HOW TO COMPLETE THIS TASK = Count how many lines in the following data hold the word "Davis". Your answer is the number and nothing else.

-- Opening Marker --

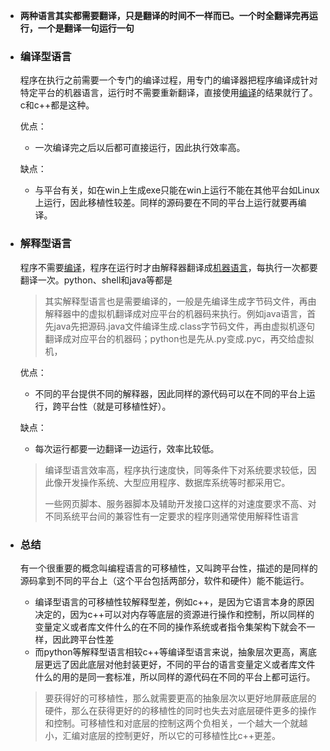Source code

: - **两种语言其实都需要翻译，只是翻译的时间不一样而已。一个时全翻译完再运行，一个是翻译一句运行一句**

- ### 编译型语言

  程序在执行之前需要一个专门的编译过程，用专门的编译器把程序编译成针对特定平台的机器语言，运行时不需要重新翻译，直接使用[编译](https://baike.baidu.com/item/编译)的结果就行了。c和c++都是这种。

  优点：

  - 一次编译完之后以后都可直接运行，因此执行效率高。

  缺点：

  - 与平台有关，如在win上生成exe只能在win上运行不能在其他平台如Linux上运行，因此移植性较差。同样的源码要在不同的平台上运行就要再编译。

- ### 解释型语言

  程序不需要[编译](https://baike.baidu.com/item/编译/1258343)，程序在运行时才由解释器翻译成[机器语言](https://baike.baidu.com/item/机器语言/2019225)，每执行一次都要翻译一次。python、shell和java等都是
  
  > 其实解释型语言也是需要编译的，一般是先编译生成字节码文件，再由解释器中的虚拟机翻译成对应平台的机器码来执行。例如java语言，首先java先把源码.java文件编译生成.class字节码文件，再由虚拟机逐句翻译成对应平台的机器码；python也是先从.py变成.pyc，再交给虚拟机，
  
  优点：
  
  - 不同的平台提供不同的解释器，因此同样的源代码可以在不同的平台上运行，跨平台性（就是可移植性好）。
  
  缺点：
  
  - 每次运行都要一边翻译一边运行，效率比较低。
  
  > 编译型语言效率高，程序执行速度快，同等条件下对系统要求较低，因此像开发操作系统、大型应用程序、数据库系统等时都采用它。
  >
  > 一些网页脚本、服务器脚本及辅助开发接口这样的对速度要求不高、对不同系统平台间的兼容性有一定要求的程序则通常使用解释性语言
  
- ### 总结

  有一个很重要的概念叫编程语言的可移植性，又叫跨平台性，描述的是同样的源码拿到不同的平台上（这个平台包括两部分，软件和硬件）能不能运行。

  - 编译型语言的可移植性较解释型差，例如c++，是因为它语言本身的原因决定的，因为c++可以对内存等底层的资源进行操作和控制，所以同样的变量定义或者库文件什么的在不同的操作系统或者指令集架构下就会不一样，因此跨平台性差
  - 而python等解释型语言相较c++等编译型语言来说，抽象层次更高，离底层更远了因此底层对他封装更好，不同的平台的语言变量定义或者库文件什么的用的是同一套标准，所以同样的源代码在不同的平台上都可运行。

  >要获得好的可移植性，那么就需要更高的抽象层次以更好地屏蔽底层的硬件，那么在获得更好的的移植性的同时也失去对底层硬件更多的操作和控制。可移植性和对底层的控制这两个负相关，一个越大一个就越小，汇编对底层的控制更好，所以它的可移植性比c++更差。

  

  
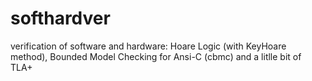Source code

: # softhardver
verification of software and hardware: Hoare Logic (with KeyHoare method), Bounded Model Checking for Ansi-C (cbmc) and a litlle bit of TLA+
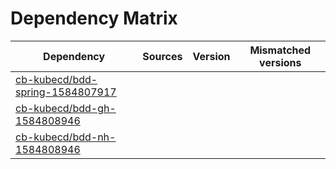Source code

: # Dependency Matrix

Dependency | Sources | Version | Mismatched versions
---------- | ------- | ------- | -------------------
[cb-kubecd/bdd-spring-1584807917](https://github.com/cb-kubecd/bdd-spring-1584807917.git) |  | []() | 
[cb-kubecd/bdd-gh-1584808946](https://github.com/cb-kubecd/bdd-gh-1584808946.git) |  | []() | 
[cb-kubecd/bdd-nh-1584808946](https://github.com/cb-kubecd/bdd-nh-1584808946.git) |  | []() | 
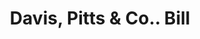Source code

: ---
doi: 10.7916/D8H433NZ
date_other: '1880'
date_other_textual: 1880-1889
form: printed ephemera
genre:
- Invoices
name:
- Davis, Pitts & Co.
object_in_context_url: https://biggert.cul.columbia.edu/items/view/ave_biggert_01782
subject_hierarchical_geographic:
- Boston, Massachusetts, United States
subject_name:
- Davis, Pitts & Co.
title: Davis, Pitts & Co.. Bill
sort_title: Davis, Pitts & Co.. Bill
call_number: ave_biggert_01782
coordinates:
- 42.35805555555556,-71.06361111111111
pid: ave_biggert_01782
identifiers: ave_biggert_01782
permalink: /biggert/ave_biggert_01782/
layout: iiif-image-page
---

-- Closing Marker --

SOLUTION FOR THIS TASK = 4